I prefer maintaining a linear Git history, where features are added in traceable portions. This approach has many benefits, as it makes it easy to track what has happened earlier in the project. Such a workflow often necessitates the frequent use of Git rebase capabilities, including:

  • Rebasing the feature branch into a coherent feature chunk.
  • Rebasing it against the main branch to keep it on top of other changes.
  • And so on.

Another Git/Git-service feature I appreciate is the ability to sign commits, which UI-wise results in a green "Verified" label on the Git-service's UI. This adds an extra layer of trust regarding the identity of the commit/feature submitter.

Every major Git service provider, including GitLab, BitBucket, and GitHub, supports this workflow. Or do they?

The Problem:

To be honest, GitHub has a issue in this regard. In short, when performing a rebase action in the GitHub UI, it will rewrite your commits, even if the feature branch could be merged without merge commits.

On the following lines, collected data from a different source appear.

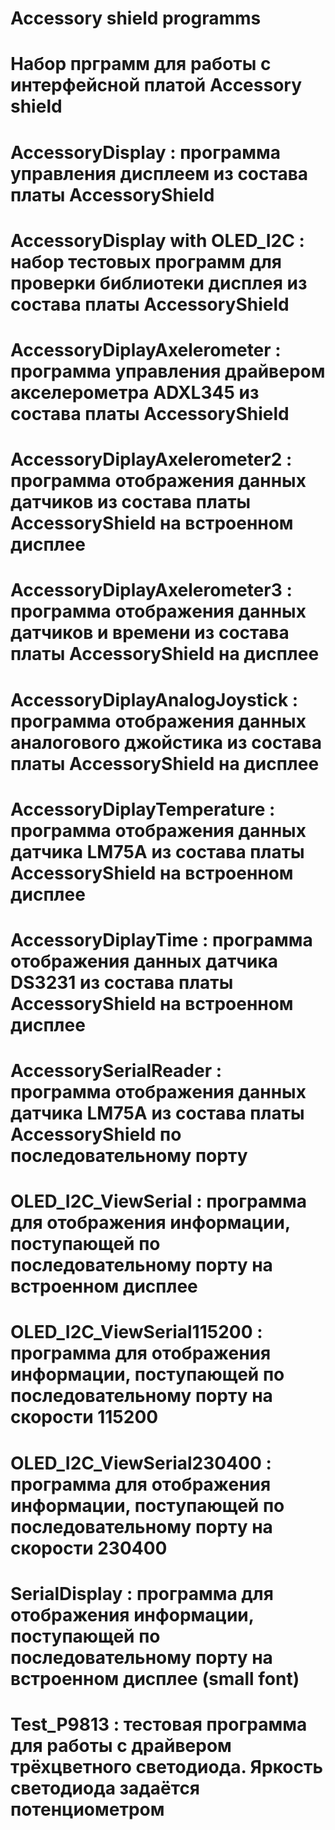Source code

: # Accessory shield programms
# Набор прграмм для работы с интерфейсной платой Accessory shield
# AccessoryDisplay : программа управления дисплеем из состава платы AccessoryShield
# AccessoryDisplay with OLED_I2C : набор тестовых программ для проверки библиотеки дисплея из состава платы AccessoryShield
# AccessoryDiplayAxelerometer : программа управления драйвером акселерометра ADXL345 из состава платы AccessoryShield
# AccessoryDiplayAxelerometer2 : программа отображения данных датчиков из состава платы AccessoryShield на встроенном дисплее
# AccessoryDiplayAxelerometer3 : программа отображения данных датчиков и времени из состава платы AccessoryShield на дисплее
# AccessoryDiplayAnalogJoystick : программа отображения данных аналогового джойстика из состава платы AccessoryShield на дисплее
# AccessoryDiplayTemperature : программа отображения данных датчика LM75A из состава платы AccessoryShield на встроенном дисплее
# AccessoryDiplayTime : программа отображения данных датчика DS3231 из состава платы AccessoryShield на встроенном дисплее
# AccessorySerialReader : программа отображения данных датчика LM75A из состава платы AccessoryShield по последовательному порту
# OLED_I2C_ViewSerial : программа для отображения информации, поступающей по последовательному порту на встроенном дисплее
# OLED_I2C_ViewSerial115200 : программа для отображения информации, поступающей по последовательному порту на  скорости 115200
# OLED_I2C_ViewSerial230400 : программа для отображения информации, поступающей по последовательному порту на  скорости 230400
# SerialDisplay : программа для отображения информации, поступающей по последовательному порту на встроенном дисплее (small font)
# Test_P9813 : тестовая программа для работы с драйвером трёхцветного светодиода. Яркость светодиода задаётся потенциометром
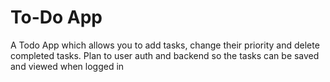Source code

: # To-Do App

A Todo App which allows you to add tasks, change their priority and delete completed tasks. Plan to user auth and backend so the tasks can be saved and viewed when logged in
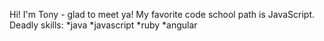 Hi! I'm Tony - glad to meet ya!
My favorite code school path is JavaScript.
Deadly skills: 
*java
*javascript
*ruby
*angular
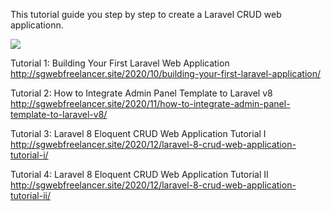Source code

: This tutorial guide you step by step to create a Laravel CRUD web applicationn.

<img src="http://sgwebfreelancer.site/wp-content/uploads/2020/12/image-5.png"/>

Tutorial 1: Building Your First Laravel Web Application
http://sgwebfreelancer.site/2020/10/building-your-first-laravel-application/

Tutorial 2: How to Integrate Admin Panel Template to Laravel v8
http://sgwebfreelancer.site/2020/11/how-to-integrate-admin-panel-template-to-laravel-v8/

Tutorial 3: Laravel 8 Eloquent CRUD Web Application Tutorial I
http://sgwebfreelancer.site/2020/12/laravel-8-crud-web-application-tutorial-i/

Tutorial 4: Laravel 8 Eloquent CRUD Web Application Tutorial II
http://sgwebfreelancer.site/2020/12/laravel-8-crud-web-application-tutorial-ii/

This means you will lose your signed verification signature β€” quite a horror!

Note, Other major platforms will perform the expected fast-forward-only merge in the same case, meaning they won't create any merge commits. This allows you to simply add the commit on top of the main branch, preserving the signature.

This is a known GitHub-problem, as evidenced by discussions at GitHub Community and Stack Overflow.

GitHub has also acknowledged this issue with their platform. It is highlighted in their documentation and has received a response from their support:

This is a known issue we are tracking internally and a pain point for a number of folks....

Currently, reverted pull requests created from a previously squash and merge pull request or a rebase and merge pull request are indeed not signed...

While we don’t yet have a specific ETA for when this might be implemented...

Pain point?! YES!

The Workaround:

So, what can you do? Just follow their advice in their documentation: "A workaround for this is to rebase and merge locally, and then push the changes to the pull request's base branch." Aha, seems easy in words, but how can you translate this into terminal commands?

For example, if you have a pull request that you are ready to merge:

First, fetch the pull request locally by creating a feature branch for it.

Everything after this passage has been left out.